At the end of the third movement of Tchaikovsky’s sixth symphony, a portion of the Jamshed Bhabha audience burst into loud applause. Then noticing the bewildered look on conductor Johannes Wildner’s face, they stopped in sudden embarrassed silence. You couldn’t really blame the audience: the third movement of the Pathetique marked Allegro Molto Vivace, does move swiftly from point to point in the orchestra like a gathering storm to end in a thunderous climax. Unless you are familiar with the work or keeping count, how could you know possibly that there was another movement to follow, one which is completely uncharacteristic of a symphony’s finale, dark, brooding and elegiac, a movement aptly marked Adagio Lamentoso?
It may be a small sign but it was there for all to see: in this eighth Celebrity Concert season of the Symphony Orchestra of India by the National Centre for the Performing Arts, in four concerts featuring a dozen works, this was the only time the audience clapped between movements. For NCPA/SOI Chairman Khushroo Suntook this must have been as satisfying as the near sell-out concerts: the process of educating the audience obviously has reached a successful conclusion.
It’s difficult to believe that the Symphony Orchestra of India was founded only recently, so assured has its playing become. Yet the SOI is only three and a half years old, early infancy in the life of any orchestra, but the more you hear it the more you know that the SOI has gone way beyond a toddler’s infirm steps. Its woodwind and brass sections have always been its strengths, but the cellos and the double-basses now have a distinct mellow sound. The violins and violas — that massed string section which generally defines the sound of an orchestra — are beginning to come on well too, their development now only limited by the quality of the instruments they use. In spite of that limitation, Johannes Wildner, the well-known Austrian conductor feels that the SOI is already developing a distinctive sound, a style somewhere between Russian and European traditions.
You could hear that most distinctively in the most popular concert of the series, conducted by Evgeny Bushkov. Rimsky-Korsakov’s Scheherazade can be guaranteed to bring applause: when marshalled with the vigour and energy that Bushkov brought to it, it brought the audience to its feet for a deserved standing ovation. Similarly assured was the rendition of Dvorak’s Symphony No 8, conducted with flair by the SOI’s Conductor in Residence, Zane Dalal. The sound was vivid, dramatic and full of Slavic flair.
Yet a conductor, however flamboyant he may be, can only do so much. In the final analysis, it is the musicians who have to follow the conductor’s baton and bring out the sound and the feelings that he wants to evoke. In short, it’s they who have to produce the music. That the SOI is now doing this so consistently is something a Mumbaikar should be proud of.
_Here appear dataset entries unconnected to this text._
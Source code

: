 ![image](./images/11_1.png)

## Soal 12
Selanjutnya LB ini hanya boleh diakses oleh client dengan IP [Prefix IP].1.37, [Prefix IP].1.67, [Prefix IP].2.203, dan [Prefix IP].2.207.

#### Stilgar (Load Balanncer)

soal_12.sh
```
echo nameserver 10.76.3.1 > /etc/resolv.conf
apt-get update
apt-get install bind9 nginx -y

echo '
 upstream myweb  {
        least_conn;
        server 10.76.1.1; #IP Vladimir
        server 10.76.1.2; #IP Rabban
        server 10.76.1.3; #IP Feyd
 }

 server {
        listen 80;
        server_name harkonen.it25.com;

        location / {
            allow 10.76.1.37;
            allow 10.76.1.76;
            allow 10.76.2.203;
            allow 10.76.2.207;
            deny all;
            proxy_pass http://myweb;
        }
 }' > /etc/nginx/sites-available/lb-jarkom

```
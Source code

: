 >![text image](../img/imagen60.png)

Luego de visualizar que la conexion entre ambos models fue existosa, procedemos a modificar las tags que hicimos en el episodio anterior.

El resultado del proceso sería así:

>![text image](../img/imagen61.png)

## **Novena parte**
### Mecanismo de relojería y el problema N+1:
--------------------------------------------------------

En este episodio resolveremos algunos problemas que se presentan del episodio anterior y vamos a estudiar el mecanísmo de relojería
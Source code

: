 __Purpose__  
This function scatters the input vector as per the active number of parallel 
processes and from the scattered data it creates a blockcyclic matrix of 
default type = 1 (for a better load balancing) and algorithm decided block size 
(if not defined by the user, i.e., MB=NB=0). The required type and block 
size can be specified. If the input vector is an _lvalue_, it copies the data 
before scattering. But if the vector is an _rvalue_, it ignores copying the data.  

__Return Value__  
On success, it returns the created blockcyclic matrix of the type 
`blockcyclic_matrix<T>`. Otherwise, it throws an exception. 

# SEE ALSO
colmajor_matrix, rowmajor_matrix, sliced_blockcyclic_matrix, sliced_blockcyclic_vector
But are we? Yes, the auditorium was nearly full for every concert. Yes, the audience, most of it anyway, is now aware of the etiquette of listening to orchestral music. But, it’s an uphill struggle to keep the SOI going. Since most of the orchestra’s members are still from abroad, their travel and stayadd up to quite a tidy sum. This will reduce as local musicians reach the level of professionalism which the NCPA has insisted upon. But that will take a while.
Is our government, which wastes so much money on cultural activities of dubious quality, helping towards SOI’s upkeep? No. Do our corporates which sponsor vapid events completely lacking in substance, help towards the upkeep of the SOI? No. Until one of these Nos’ becomes a Yes, Suntook and his team are in for a tough time. The city owes them a debt of gratitude. Not a mountain of debt.